Se enfrentarmos uma situação nova, mas nela há elementos que podemos reconhecer, nos sentimos mais tranquilos. Por exemplo, quando visitamos uma cidade que não conhecemos, mas ela também tem casas, edifícios e ruas como a cidade na qual vivemos. Por outro lado, se vamos até uma paisagem completamente diferente e desconhecida, a situação pode ser diferente. Imagine estar na Antártida e encontrar um animal que nunca vimos antes. Uma das reações naturais será o medo.
A ignorância e o medo
Assim como conhecer e compreender nos tranquiliza, desconhecer e ignorar nos coloca em um estado de alerta. Não precisamos ir à Antártida para experimentar esta sensação. No mundo atual vivemos rodeados de perigos anônimos e bastante sérios, como a chamada insegurança pública. Em determinadas cidades e países, você sai para as ruas e não sabe o que pode acontecer. Se lhe dizem que uma determinada rua é perigosa, ainda que pareça calma, você vai ter medo quando a cruzar.

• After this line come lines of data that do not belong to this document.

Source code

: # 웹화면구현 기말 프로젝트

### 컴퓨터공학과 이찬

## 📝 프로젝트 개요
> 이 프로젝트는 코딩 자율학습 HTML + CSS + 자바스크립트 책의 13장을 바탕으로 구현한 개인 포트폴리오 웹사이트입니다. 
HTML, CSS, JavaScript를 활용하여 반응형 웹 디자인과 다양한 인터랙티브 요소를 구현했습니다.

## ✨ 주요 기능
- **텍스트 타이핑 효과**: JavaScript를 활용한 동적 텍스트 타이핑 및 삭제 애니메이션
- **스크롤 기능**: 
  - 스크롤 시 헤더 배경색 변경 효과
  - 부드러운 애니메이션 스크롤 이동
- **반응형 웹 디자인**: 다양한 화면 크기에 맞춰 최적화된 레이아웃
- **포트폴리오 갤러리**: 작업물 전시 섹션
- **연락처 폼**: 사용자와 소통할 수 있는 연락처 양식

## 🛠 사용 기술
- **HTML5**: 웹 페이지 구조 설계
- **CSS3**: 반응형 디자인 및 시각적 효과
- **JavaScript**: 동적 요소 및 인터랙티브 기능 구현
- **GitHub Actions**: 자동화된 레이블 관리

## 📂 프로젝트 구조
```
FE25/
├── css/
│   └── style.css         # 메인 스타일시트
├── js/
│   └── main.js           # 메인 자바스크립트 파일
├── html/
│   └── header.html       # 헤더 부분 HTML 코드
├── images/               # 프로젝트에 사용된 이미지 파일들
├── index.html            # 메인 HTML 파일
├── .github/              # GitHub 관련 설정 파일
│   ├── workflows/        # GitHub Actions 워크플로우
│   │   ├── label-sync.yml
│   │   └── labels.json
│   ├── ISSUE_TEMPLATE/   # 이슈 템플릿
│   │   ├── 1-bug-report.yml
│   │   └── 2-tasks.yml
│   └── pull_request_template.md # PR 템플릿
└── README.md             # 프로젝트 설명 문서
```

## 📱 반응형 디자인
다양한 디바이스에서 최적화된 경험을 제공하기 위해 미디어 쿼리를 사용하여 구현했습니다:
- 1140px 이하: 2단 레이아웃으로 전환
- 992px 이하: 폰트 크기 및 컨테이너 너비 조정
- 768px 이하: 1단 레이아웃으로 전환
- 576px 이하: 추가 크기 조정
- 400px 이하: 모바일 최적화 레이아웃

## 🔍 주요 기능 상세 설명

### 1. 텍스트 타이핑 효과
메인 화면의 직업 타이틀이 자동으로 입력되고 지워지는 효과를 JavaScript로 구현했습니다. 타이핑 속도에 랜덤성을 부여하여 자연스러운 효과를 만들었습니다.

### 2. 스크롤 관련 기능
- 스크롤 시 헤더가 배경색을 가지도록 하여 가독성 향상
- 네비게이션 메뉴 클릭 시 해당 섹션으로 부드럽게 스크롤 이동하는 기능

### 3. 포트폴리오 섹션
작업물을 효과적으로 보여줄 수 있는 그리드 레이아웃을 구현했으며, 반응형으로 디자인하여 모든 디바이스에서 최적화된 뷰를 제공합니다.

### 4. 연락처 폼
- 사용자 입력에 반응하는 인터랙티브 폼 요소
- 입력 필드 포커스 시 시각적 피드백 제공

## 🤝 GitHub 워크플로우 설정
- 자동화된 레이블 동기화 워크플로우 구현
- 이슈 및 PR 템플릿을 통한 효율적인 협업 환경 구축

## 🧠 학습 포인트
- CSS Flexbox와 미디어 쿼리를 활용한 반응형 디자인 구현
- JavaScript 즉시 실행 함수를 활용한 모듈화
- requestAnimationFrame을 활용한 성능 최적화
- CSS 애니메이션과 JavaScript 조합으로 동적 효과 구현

O mesmo acontece com o terrorismo. Ele causa medo precisamente porque não sabemos quando, onde ou como vai aparecer. Por não podermos localizá-lo em um espaço determinado, ele está em todas as partes. Ele se transforma em uma ameaça onipresente que dá origem a um medo constante. Tanto neste caso quanto no anterior, o que há é um desconhecimento. A impossibilidade de prever ou localizar uma ameaça que pressentimos que existe ou que temos provas de que existe coloca os nossos mecanismos de alerta em funcionamento.

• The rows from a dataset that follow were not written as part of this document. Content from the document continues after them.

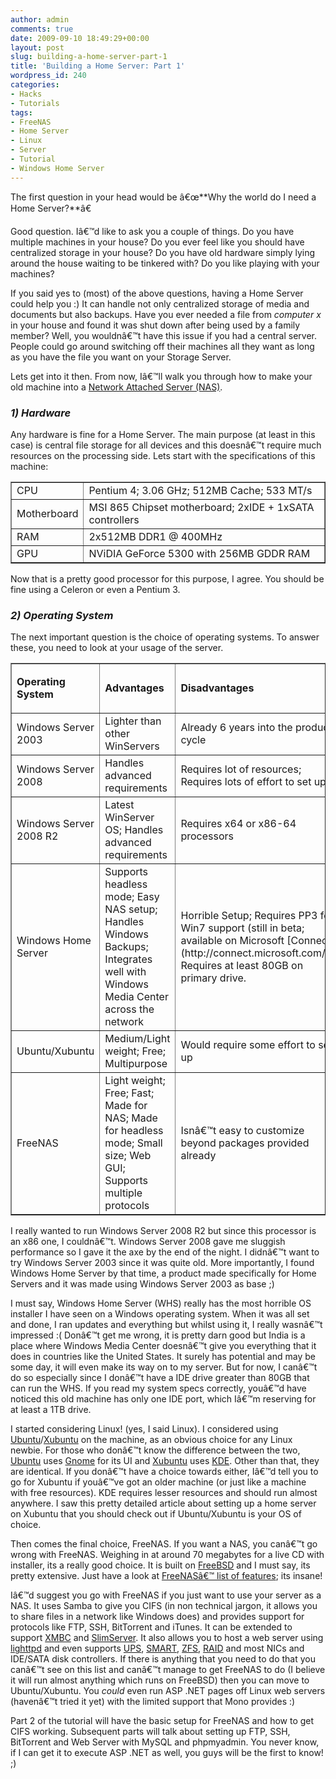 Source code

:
 ```yaml
---
author: admin
comments: true
date: 2009-09-10 18:49:29+00:00
layout: post
slug: building-a-home-server-part-1
title: 'Building a Home Server: Part 1'
wordpress_id: 240
categories:
- Hacks
- Tutorials
tags:
- FreeNAS
- Home Server
- Linux
- Server
- Tutorial
- Windows Home Server
---
```


The first question in your head would be â€œ**Why the world do I need a Home Server?**â€

Good question. Iâ€™d like to ask you a couple of things. Do you have multiple machines in your house? Do you ever feel like you should have centralized storage in your house? Do you have old hardware simply lying around the house waiting to be tinkered with? Do you like playing with your machines?

If you said yes to (most) of the above questions, having a Home Server could help you :) It can handle not only centralized storage of media and documents but also backups. Have you ever needed a file from _computer x_ in your house and found it was shut down after being used by a family member? Well, you wouldnâ€™t have this issue if you had a central server. People could go around switching off their machines all they want as long as you have the file you want on your Storage Server.

Lets get into it then. From now, Iâ€™ll walk you through how to make your old machine into a [Network Attached Server (NAS)](http://en.wikipedia.org/wiki/Network-attached_storage).

<!-- more -->


### _1) Hardware_


Any hardware is fine for a Home Server. The main purpose (at least in this case) is central file storage for all devices and this doesnâ€™t require much resources on the processing side. Lets start with the specifications of this machine:
<table width="436" border="1" >
<tbody >
<tr >

<td width="63" >CPU
</td>

<td width="371" >Pentium 4; 3.06 GHz; 512MB Cache; 533 MT/s
</td>
</tr>
<tr >

<td width="63" >Motherboard
</td>

<td width="371" >MSI 865 Chipset motherboard; 2xIDE + 1xSATA controllers
</td>
</tr>
<tr >

<td width="63" >RAM
</td>

<td width="371" >2x512MB DDR1 @ 400MHz
</td>
</tr>
<tr >

<td width="63" >GPU
</td>

<td width="371" >NViDIA GeForce 5300 with 256MB GDDR RAM
</td>
</tr>
</tbody></table>
Now that is a pretty good processor for this purpose, I agree. You should be fine using a Celeron or even a Pentium 3.


### _2) Operating System_


The next important question is the choice of operating systems. To answer these, you need to look at your usage of the server.
<table width="988" border="1" >
<tbody >
<tr >

<td width="162" >


**Operating System**



</td>

<td width="416" >


**Advantages**



</td>

<td width="408" >


**Disadvantages**



</td>
</tr>
<tr >

<td width="162" >Windows Server 2003
</td>

<td width="416" >Lighter than other WinServers
</td>

<td width="408" >Already 6 years into the product cycle
</td>
</tr>
<tr >

<td width="162" >Windows Server 2008
</td>

<td width="416" >Handles advanced requirements
</td>

<td width="408" >Requires lot of resources; Requires lots of effort to set up
</td>
</tr>
<tr >

<td width="162" >Windows Server 2008 R2
</td>

<td width="416" >Latest WinServer OS; Handles advanced requirements
</td>

<td width="408" >Requires x64 or x86-64 processors
</td>
</tr>
<tr >

<td width="162" >Windows Home Server
</td>

<td width="416" >Supports headless mode; Easy NAS setup; Handles Windows Backups; Integrates well with Windows Media Center across the network
</td>

<td width="408" >Horrible Setup; Requires PP3 for Win7 support (still in beta; available on Microsoft [Connect](http://connect.microsoft.com/)); Requires at least 80GB on primary drive.
</td>
</tr>
<tr >

<td width="162" >Ubuntu/Xubuntu
</td>

<td width="416" >Medium/Light weight; Free; Multipurpose
</td>

<td width="408" >Would require some effort to set up
</td>
</tr>
<tr >

<td width="162" >FreeNAS
</td>

<td width="416" >Light weight; Free; Fast; Made for NAS; Made for headless mode; Small size; Web GUI; Supports multiple protocols
</td>

<td width="408" >Isnâ€™t easy to customize beyond packages provided already
</td>
</tr>
</tbody></table>
I really wanted to run Windows Server 2008 R2 but since this processor is an x86 one, I couldnâ€™t. Windows Server 2008 gave me sluggish performance so I gave it the axe by the end of the night. I didnâ€™t want to try Windows Server 2003 since it was quite old. More importantly, I found Windows Home Server by that time, a product made specifically for Home Servers and it was made using Windows Server 2003 as base ;)

I must say, Windows Home Server (WHS) really has the most horrible OS installer I have seen on a Windows operating system. When it was all set and done, I ran updates and everything but whilst using it, I really wasnâ€™t impressed :( Donâ€™t get me wrong, it is pretty darn good but India is a place where Windows Media Center doesnâ€™t give you everything that it does in countries like the United States. It surely has potential and may be some day, it will even make its way on to my server. But for now, I canâ€™t do so especially since I donâ€™t have a IDE drive greater than 80GB that can run the WHS. If you read my system specs correctly, youâ€™d have noticed this old machine has only one IDE port, which Iâ€™m reserving for at least a 1TB drive.

I started considering Linux! (yes, I said Linux). I considered using [Ubuntu](http://www.ubuntu.com/)/[Xubuntu](http://www.xubuntu.org/) on the machine, as an obvious choice for any Linux newbie. For those who donâ€™t know the difference between the two, [Ubuntu](http://www.ubuntu.com/) uses [Gnome](http://en.wikipedia.org/wiki/GNOME) for its UI and [Xubuntu](http://www.xubuntu.org/) uses [KDE](http://en.wikipedia.org/wiki/KDE). Other than that, they are identical. If you donâ€™t have a choice towards either, Iâ€™d tell you to go for Xubuntu if youâ€™ve got an older machine (or just like a machine with free resources). KDE requires lesser resources and should run almost anywhere. I saw this pretty detailed article about setting up a home server on Xubuntu that you should check out if Ubuntu/Xubuntu is your OS of choice.

Then comes the final choice, FreeNAS. If you want a NAS, you canâ€™t go wrong with FreeNAS. Weighing in at around 70 megabytes for a live CD with installer, its a really good choice. It is built on [FreeBSD](http://www.freebsd.org/) and I must say, its pretty extensive. Just have a look at [FreeNASâ€™ list of features](http://en.wikipedia.org/wiki/FreeNAS#Features); its insane!

Iâ€™d suggest you go with FreeNAS if you just want to use your server as a NAS. It uses Samba to give you CIFS (in non technical jargon, it allows you to share files in a network like Windows does) and provides support for protocols like FTP, SSH, BitTorrent and iTunes. It can be extended to support [XMBC](http://en.wikipedia.org/wiki/XBMC) and [SlimServer](http://en.wikipedia.org/wiki/SlimServer). It also allows you to host a web server using [lighttpd](http://www.lighttpd.net/) and even supports [UPS](http://en.wikipedia.org/wiki/Uninterruptible_power_supply), [SMART](http://en.wikipedia.org/wiki/Self-Monitoring,_Analysis,_and_Reporting_Technology), [ZFS](http://en.wikipedia.org/wiki/ZFS), [RAID](http://en.wikipedia.org/wiki/RAID) and most NICs and IDE/SATA disk controllers. If there is anything that you need to do that you canâ€™t see on this list and canâ€™t manage to get FreeNAS to do (I believe it will run almost anything which runs on FreeBSD) then you can move to Ubuntu/Xubuntu. You _could_ even run ASP .NET pages off Linux web servers (havenâ€™t tried it yet) with the limited support that Mono provides :)

Part 2 of the tutorial will have the basic setup for FreeNAS and how to get CIFS working. Subsequent parts will talk about setting up FTP, SSH, BitTorrent and Web Server with MySQL and phpmyadmin. You never know, if I can get it to execute ASP .NET as well, you guys will be the first to know! ;)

O comportamento destes fenômenos é imprevisível, porque não contamos com a informação, nem com os conhecimentos que nos permitam organizar uma resposta coerente. Todas estas “ameaças mundiais” nos tornam mais ou menos ansiosos e contribuem para que eventualmente vejamos com bons olhos os líderes autoritários. Eles representam o controle que não temos. De uma maneira ou de outra, nos salvam destas incertezas diante dos perigos.

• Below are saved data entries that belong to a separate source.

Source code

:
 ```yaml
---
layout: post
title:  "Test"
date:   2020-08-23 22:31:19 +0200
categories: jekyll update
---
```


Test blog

Assim como os homens primitivos temiam os raios porque não sabiam o que eram, nem como se defender deles, os seres humanos modernos também temem o perigo, precisamente porque eles podem nos causar muito mal antes de que tenhamos tempo de sair do seu raio de influência.
Assim como em épocas passadas inventávamos deuses para obter proteção, atualmente são dadas qualidades extraordinárias a alguns líderes que prometem combater o perigo. Desta maneira, assim como o conhecimento nos liberta e nos torna mais capazes, a ignorância nos condena à escravidão do medo.